Oxygen in Deep Waters of the Strait
Sophia Johannessen, Diane Masson and Robie Macdonald of the Institute of Ocean Sciences, Fisheries and Oceans Canada, have been examining changes in deep water oxygen levels in the Strait of Georgia between 1951 and the present.
Marine hypoxia, or lack of dissolved oxygen in seawater, is a growing problem worldwide and one that can have dramatic impacts on marine life and ecosystems. It is now recognized as one of the likely consequences of global warming, since warmer water does not hold as much oxygen as cooler water. There is evidence that oxygen levels are declining in the deep waters of the Strait of Georgia.
The concentration of oxygen in the deep Strait of Georgia is determined by several events, namely, tidal mixing, deep-water renewal, diffusion and respiration. Hypoxic, upwelled ocean water flows eastward along the bottom of Juan de Fuca Strait and into Haro Strait, where it is partially reoxygenated by contact with the surface water during vigorous tidal mixing. During the late spring and late summer repeated deep-water renewal events replace the pre-season bottom water in the Strait of Georgia with mixed water from Haro Strait (see the figure below). Diffusive mixing rapidly reduces the concentration of oxygen in the new bottom water, while remineralization of organic matter continues to consume oxygen throughout the year, some of which is replaced by mixing from above.

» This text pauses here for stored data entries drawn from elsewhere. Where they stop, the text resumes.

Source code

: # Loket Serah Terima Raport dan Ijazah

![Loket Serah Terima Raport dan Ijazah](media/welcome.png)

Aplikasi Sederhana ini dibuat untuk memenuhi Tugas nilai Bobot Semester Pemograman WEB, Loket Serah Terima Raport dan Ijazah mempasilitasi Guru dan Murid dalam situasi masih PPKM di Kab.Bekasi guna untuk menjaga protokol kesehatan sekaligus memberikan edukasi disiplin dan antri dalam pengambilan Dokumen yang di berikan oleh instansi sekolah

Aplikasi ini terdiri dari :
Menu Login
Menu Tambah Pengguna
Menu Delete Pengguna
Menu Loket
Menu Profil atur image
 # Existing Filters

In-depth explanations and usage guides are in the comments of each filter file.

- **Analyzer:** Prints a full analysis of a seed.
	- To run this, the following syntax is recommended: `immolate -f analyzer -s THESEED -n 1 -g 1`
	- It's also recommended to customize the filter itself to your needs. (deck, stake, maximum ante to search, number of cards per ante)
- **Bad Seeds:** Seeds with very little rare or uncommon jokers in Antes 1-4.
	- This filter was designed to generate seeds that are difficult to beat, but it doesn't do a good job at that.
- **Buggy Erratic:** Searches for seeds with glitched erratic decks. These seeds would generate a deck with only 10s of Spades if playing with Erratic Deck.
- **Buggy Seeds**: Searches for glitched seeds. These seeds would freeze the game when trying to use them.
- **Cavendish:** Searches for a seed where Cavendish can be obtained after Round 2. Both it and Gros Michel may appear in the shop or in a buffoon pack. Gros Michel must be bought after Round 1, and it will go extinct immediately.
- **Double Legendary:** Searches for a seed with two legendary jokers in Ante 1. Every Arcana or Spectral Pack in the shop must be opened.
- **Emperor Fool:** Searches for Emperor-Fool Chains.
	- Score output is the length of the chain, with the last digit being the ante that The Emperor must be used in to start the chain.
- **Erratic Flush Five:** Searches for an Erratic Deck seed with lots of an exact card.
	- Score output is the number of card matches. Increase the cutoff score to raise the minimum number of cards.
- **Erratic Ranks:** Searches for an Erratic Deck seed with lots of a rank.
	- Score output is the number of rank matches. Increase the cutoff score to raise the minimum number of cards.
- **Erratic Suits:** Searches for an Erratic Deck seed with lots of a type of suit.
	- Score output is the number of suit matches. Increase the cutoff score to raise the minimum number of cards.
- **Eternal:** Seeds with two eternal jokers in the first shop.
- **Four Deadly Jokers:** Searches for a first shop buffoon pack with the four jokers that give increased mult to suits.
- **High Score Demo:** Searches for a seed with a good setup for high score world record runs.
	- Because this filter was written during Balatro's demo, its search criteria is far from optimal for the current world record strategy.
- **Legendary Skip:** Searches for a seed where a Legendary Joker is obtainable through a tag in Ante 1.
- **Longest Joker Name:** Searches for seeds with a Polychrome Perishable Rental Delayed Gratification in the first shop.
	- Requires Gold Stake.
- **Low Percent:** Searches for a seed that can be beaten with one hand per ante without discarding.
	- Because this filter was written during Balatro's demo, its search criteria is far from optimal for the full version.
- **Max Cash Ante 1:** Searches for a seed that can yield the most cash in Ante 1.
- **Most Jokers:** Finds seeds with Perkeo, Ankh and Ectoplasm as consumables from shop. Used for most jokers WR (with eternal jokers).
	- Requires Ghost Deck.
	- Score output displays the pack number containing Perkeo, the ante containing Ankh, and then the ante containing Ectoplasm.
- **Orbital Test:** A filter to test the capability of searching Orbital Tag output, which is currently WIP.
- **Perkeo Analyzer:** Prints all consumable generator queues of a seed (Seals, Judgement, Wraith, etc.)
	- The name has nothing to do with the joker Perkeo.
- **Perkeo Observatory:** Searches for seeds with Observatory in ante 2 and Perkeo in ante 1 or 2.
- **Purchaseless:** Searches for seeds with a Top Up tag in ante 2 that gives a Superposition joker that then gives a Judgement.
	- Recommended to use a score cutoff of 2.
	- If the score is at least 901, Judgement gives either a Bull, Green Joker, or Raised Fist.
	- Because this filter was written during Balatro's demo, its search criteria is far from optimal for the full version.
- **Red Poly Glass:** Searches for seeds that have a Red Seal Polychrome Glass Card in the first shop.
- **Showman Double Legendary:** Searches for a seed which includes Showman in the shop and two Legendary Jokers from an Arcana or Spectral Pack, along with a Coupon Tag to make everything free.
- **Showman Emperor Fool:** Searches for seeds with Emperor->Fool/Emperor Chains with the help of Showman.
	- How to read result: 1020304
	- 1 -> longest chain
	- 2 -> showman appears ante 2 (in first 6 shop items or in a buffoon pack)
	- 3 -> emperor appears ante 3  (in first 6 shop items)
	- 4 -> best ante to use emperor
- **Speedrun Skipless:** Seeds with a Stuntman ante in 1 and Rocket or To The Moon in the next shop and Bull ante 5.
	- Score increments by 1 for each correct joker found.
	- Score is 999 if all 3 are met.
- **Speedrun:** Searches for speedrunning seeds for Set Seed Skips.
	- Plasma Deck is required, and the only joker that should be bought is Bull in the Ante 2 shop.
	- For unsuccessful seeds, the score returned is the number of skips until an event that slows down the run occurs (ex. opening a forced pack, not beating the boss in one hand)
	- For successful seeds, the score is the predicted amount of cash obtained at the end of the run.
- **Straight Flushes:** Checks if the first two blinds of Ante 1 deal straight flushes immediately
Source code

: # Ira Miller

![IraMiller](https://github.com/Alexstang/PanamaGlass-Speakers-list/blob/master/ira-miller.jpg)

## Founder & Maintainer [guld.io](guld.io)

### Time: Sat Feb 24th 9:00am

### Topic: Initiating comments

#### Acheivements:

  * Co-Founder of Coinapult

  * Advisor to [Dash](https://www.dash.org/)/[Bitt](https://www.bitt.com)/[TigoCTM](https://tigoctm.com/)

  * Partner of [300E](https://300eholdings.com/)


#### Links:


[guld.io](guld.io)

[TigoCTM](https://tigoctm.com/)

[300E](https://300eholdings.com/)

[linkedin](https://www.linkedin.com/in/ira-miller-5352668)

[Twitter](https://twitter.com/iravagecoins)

- Figure 1. Physical circulation of the Strait of Georgia and approaches. The figure represents a transect from the mouth of Juan de Fuca Strait (at left, labelled upwelling) through Haro Strait (in left-centre, labelled tidal mixing), where the strong mixing occurs, and then into the southern and northern basins of the Strait of Georgia (Figure from Johannessen and Macdonald, 2009. Climate Research 40: 1-21.)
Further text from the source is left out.